Breastfeeding is of essential and vital importance for the developing newborn, because through mother's milk it receives the necessary nutrients and antibodies necessary for its normal development. It turns out that fungi and microorganisms also enter the baby's body through breast milk.
However, they are not harmful, on the contrary – they play an important role in building the microbiome in the baby's gut and other organs and systems. These bacteria and fungi are actually beneficial and the newborn receives some of them through breast milk.
However, not all mothers around the world have similar levels of these fungi and bacteria in their breast milk.
A recent study published on March 1 this year in the journal Applied and Environmental Microbiology, cited by the electronic medical publication WebMD, found that these beneficial bacteria pass from the mother to the baby's body, but their levels are different in different parts of the the world.

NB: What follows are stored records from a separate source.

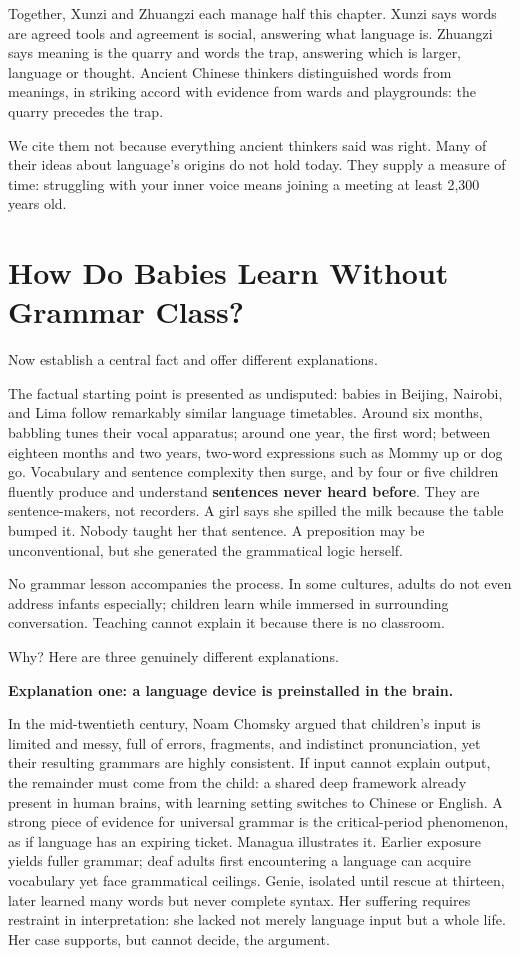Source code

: Together, Xunzi and Zhuangzi each manage half this chapter. Xunzi says words are agreed tools and agreement is social, answering what language is. Zhuangzi says meaning is the quarry and words the trap, answering which is larger, language or thought. Ancient Chinese thinkers distinguished words from meanings, in striking accord with evidence from wards and playgrounds: the quarry precedes the trap.

We cite them not because everything ancient thinkers said was right. Many of their ideas about language's origins do not hold today. They supply a measure of time: struggling with your inner voice means joining a meeting at least 2,300 years old.

\section{How Do Babies Learn Without Grammar Class?}
Now establish a central fact and offer different explanations.

The factual starting point is presented as undisputed: babies in Beijing, Nairobi, and Lima follow remarkably similar language timetables. Around six months, babbling tunes their vocal apparatus; around one year, the first word; between eighteen months and two years, two-word expressions such as Mommy up or dog go. Vocabulary and sentence complexity then surge, and by four or five children fluently produce and understand \textbf{sentences never heard before}. They are sentence-makers, not recorders. A girl says she spilled the milk because the table bumped it. Nobody taught her that sentence. A preposition may be unconventional, but she generated the grammatical logic herself.

No grammar lesson accompanies the process. In some cultures, adults do not even address infants especially; children learn while immersed in surrounding conversation. Teaching cannot explain it because there is no classroom.

Why? Here are three genuinely different explanations.

\textbf{Explanation one: a language device is preinstalled in the brain.}

In the mid-twentieth century, Noam Chomsky argued that children's input is limited and messy, full of errors, fragments, and indistinct pronunciation, yet their resulting grammars are highly consistent. If input cannot explain output, the remainder must come from the child: a shared deep framework already present in human brains, with learning setting switches to Chinese or English. A strong piece of evidence for universal grammar is the critical-period phenomenon, as if language has an expiring ticket. Managua illustrates it. Earlier exposure yields fuller grammar; deaf adults first encountering a language can acquire vocabulary yet face grammatical ceilings. Genie, isolated until rescue at thirteen, later learned many words but never complete syntax. Her suffering requires restraint in interpretation: she lacked not merely language input but a whole life. Her case supports, but cannot decide, the argument.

The state of microbiome of mothers depends on their lifestyle, nutrition, social status, hygiene habits.
Researchers have found yeast and other fungal microorganisms in the breast milk of mothers from Spain, Finland, China, South Africa, indicating that the presence of these beneficial bacteria is present despite these differences.
The head of the team of researchers Dr. Maria Carmen Collado shared on WebMD that the results of the study show the presence of these fungi in the breast milk of he althy mothers, supporting the hypothesis that breast milk is the most important source of substances and microorganisms for the baby in the first stages of its development and the formation of immunity and the functionality of organs and systems in direct dependence on the microbiome.
The most common fungi and yeasts in breast milk are Malassezia and Davidiella, which were found in the breast milk of all the mothers included in the study. The other fungi are Sistotrema and Penicillium, which were also present in most of the mothers.
What differs is the amount of bacteria in different mothers. The highest percentages are among mothers from Spain and South Africa – more than 70%, compared to 45% for mothers from China and 35% for mothers from Finland.
Scientists add that these beneficial bacteria and yeast are part of probiotics for babies, supporting the growth of beneficial microorganisms in their intestines.
That's why this finding is another solid reason why breastfeeding is more than a mission for every mother. The development of the baby's life until adulthood depends on it.